#### [Task item]
With images removed, transcribe each record exactly as it appears.

-- Information supplied follows --

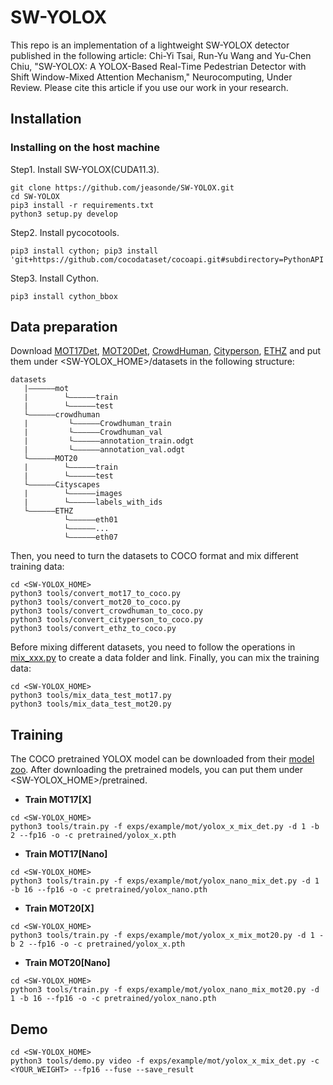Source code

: # SW-YOLOX
This repo is an implementation of a lightweight SW-YOLOX detector published in the following article:
Chi-Yi Tsai, Run-Yu Wang and Yu-Chen Chiu, "SW-YOLOX: A YOLOX-Based Real-Time Pedestrian Detector with Shift Window-Mixed Attention Mechanism," Neurocomputing, Under Review.
Please cite this article if you use our work in your research.

## Installation
### Installing on the host machine
Step1. Install SW-YOLOX(CUDA11.3).
```shell
git clone https://github.com/jeasonde/SW-YOLOX.git
cd SW-YOLOX
pip3 install -r requirements.txt
python3 setup.py develop
```
Step2. Install pycocotools.
```shell
pip3 install cython; pip3 install 'git+https://github.com/cocodataset/cocoapi.git#subdirectory=PythonAPI'
```

Step3. Install Cython.
```shell
pip3 install cython_bbox
```

## Data preparation

Download [MOT17Det](https://motchallenge.net/), [MOT20Det](https://motchallenge.net/), [CrowdHuman](https://www.crowdhuman.org/), [Cityperson](https://github.com/Zhongdao/Towards-Realtime-MOT/blob/master/DATASET_ZOO.md), [ETHZ](https://github.com/Zhongdao/Towards-Realtime-MOT/blob/master/DATASET_ZOO.md) and put them under <SW-YOLOX_HOME>/datasets in the following structure:
```
datasets
   |——————mot
   |        └——————train
   |        └——————test
   └——————crowdhuman
   |         └——————Crowdhuman_train
   |         └——————Crowdhuman_val
   |         └——————annotation_train.odgt
   |         └——————annotation_val.odgt
   └——————MOT20
   |        └——————train
   |        └——————test
   └——————Cityscapes
   |        └——————images
   |        └——————labels_with_ids
   └——————ETHZ
            └——————eth01
            └——————...
            └——————eth07
```

Then, you need to turn the datasets to COCO format and mix different training data:

```shell
cd <SW-YOLOX_HOME>
python3 tools/convert_mot17_to_coco.py
python3 tools/convert_mot20_to_coco.py
python3 tools/convert_crowdhuman_to_coco.py
python3 tools/convert_cityperson_to_coco.py
python3 tools/convert_ethz_to_coco.py
```

Before mixing different datasets, you need to follow the operations in [mix_xxx.py](https://github.com/jeasonde/SW-YOLOX/blob/main/tools/mix_data_test_mot17.py) to create a data folder and link. Finally, you can mix the training data:

```shell
cd <SW-YOLOX_HOME>
python3 tools/mix_data_test_mot17.py
python3 tools/mix_data_test_mot20.py
```

## Training

The COCO pretrained YOLOX model can be downloaded from their [model zoo](https://github.com/Megvii-BaseDetection/YOLOX/tree/0.1.0). After downloading the pretrained models, you can put them under <SW-YOLOX_HOME>/pretrained.

* **Train MOT17[X]**

```shell
cd <SW-YOLOX_HOME>
python3 tools/train.py -f exps/example/mot/yolox_x_mix_det.py -d 1 -b 2 --fp16 -o -c pretrained/yolox_x.pth
```

* **Train MOT17[Nano]**

```shell
cd <SW-YOLOX_HOME>
python3 tools/train.py -f exps/example/mot/yolox_nano_mix_det.py -d 1 -b 16 --fp16 -o -c pretrained/yolox_nano.pth
```

* **Train MOT20[X]**

```shell
cd <SW-YOLOX_HOME>
python3 tools/train.py -f exps/example/mot/yolox_x_mix_mot20.py -d 1 -b 2 --fp16 -o -c pretrained/yolox_x.pth
```

* **Train MOT20[Nano]**

```shell
cd <SW-YOLOX_HOME>
python3 tools/train.py -f exps/example/mot/yolox_nano_mix_mot20.py -d 1 -b 16 --fp16 -o -c pretrained/yolox_nano.pth
```

## Demo

```shell
cd <SW-YOLOX_HOME>
python3 tools/demo.py video -f exps/example/mot/yolox_x_mix_det.py -c <YOUR_WEIGHT> --fp16 --fuse --save_result
```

-- Information supplied concluded --

#### [Response to the task]
Source code

: # SW-YOLOX
This repo is an implementation of a lightweight SW-YOLOX detector published in the following article:
Chi-Yi Tsai, Run-Yu Wang and Yu-Chen Chiu, "SW-YOLOX: A YOLOX-Based Real-Time Pedestrian Detector with Shift Window-Mixed Attention Mechanism," Neurocomputing, Under Review.
Please cite this article if you use our work in your research.

## Installation
### Installing on the host machine
Step1. Install SW-YOLOX(CUDA11.3).
```shell
git clone https://github.com/jeasonde/SW-YOLOX.git
cd SW-YOLOX
pip3 install -r requirements.txt
python3 setup.py develop
```
Step2. Install pycocotools.
```shell
pip3 install cython; pip3 install 'git+https://github.com/cocodataset/cocoapi.git#subdirectory=PythonAPI'
```

Step3. Install Cython.
```shell
pip3 install cython_bbox
```

## Data preparation

Download [MOT17Det](https://motchallenge.net/), [MOT20Det](https://motchallenge.net/), [CrowdHuman](https://www.crowdhuman.org/), [Cityperson](https://github.com/Zhongdao/Towards-Realtime-MOT/blob/master/DATASET_ZOO.md), [ETHZ](https://github.com/Zhongdao/Towards-Realtime-MOT/blob/master/DATASET_ZOO.md) and put them under <SW-YOLOX_HOME>/datasets in the following structure:
```
datasets
   |——————mot
   |        └——————train
   |        └——————test
   └——————crowdhuman
   |         └——————Crowdhuman_train
   |         └——————Crowdhuman_val
   |         └——————annotation_train.odgt
   |         └——————annotation_val.odgt
   └——————MOT20
   |        └——————train
   |        └——————test
   └——————Cityscapes
   |        └——————images
   |        └——————labels_with_ids
   └——————ETHZ
            └——————eth01
            └——————...
            └——————eth07
```

Then, you need to turn the datasets to COCO format and mix different training data:

```shell
cd <SW-YOLOX_HOME>
python3 tools/convert_mot17_to_coco.py
python3 tools/convert_mot20_to_coco.py
python3 tools/convert_crowdhuman_to_coco.py
python3 tools/convert_cityperson_to_coco.py
python3 tools/convert_ethz_to_coco.py
```

Before mixing different datasets, you need to follow the operations in [mix_xxx.py](https://github.com/jeasonde/SW-YOLOX/blob/main/tools/mix_data_test_mot17.py) to create a data folder and link. Finally, you can mix the training data:

```shell
cd <SW-YOLOX_HOME>
python3 tools/mix_data_test_mot17.py
python3 tools/mix_data_test_mot20.py
```

## Training

The COCO pretrained YOLOX model can be downloaded from their [model zoo](https://github.com/Megvii-BaseDetection/YOLOX/tree/0.1.0). After downloading the pretrained models, you can put them under <SW-YOLOX_HOME>/pretrained.

* **Train MOT17[X]**

```shell
cd <SW-YOLOX_HOME>
python3 tools/train.py -f exps/example/mot/yolox_x_mix_det.py -d 1 -b 2 --fp16 -o -c pretrained/yolox_x.pth
```

* **Train MOT17[Nano]**

```shell
cd <SW-YOLOX_HOME>
python3 tools/train.py -f exps/example/mot/yolox_nano_mix_det.py -d 1 -b 16 --fp16 -o -c pretrained/yolox_nano.pth
```

* **Train MOT20[X]**

```shell
cd <SW-YOLOX_HOME>
python3 tools/train.py -f exps/example/mot/yolox_x_mix_mot20.py -d 1 -b 2 --fp16 -o -c pretrained/yolox_x.pth
```

* **Train MOT20[Nano]**

```shell
cd <SW-YOLOX_HOME>
python3 tools/train.py -f exps/example/mot/yolox_nano_mix_mot20.py -d 1 -b 16 --fp16 -o -c pretrained/yolox_nano.pth
```

## Demo

```shell
cd <SW-YOLOX_HOME>
python3 tools/demo.py video -f exps/example/mot/yolox_x_mix_det.py -c <YOUR_WEIGHT> --fp16 --fuse --save_result
```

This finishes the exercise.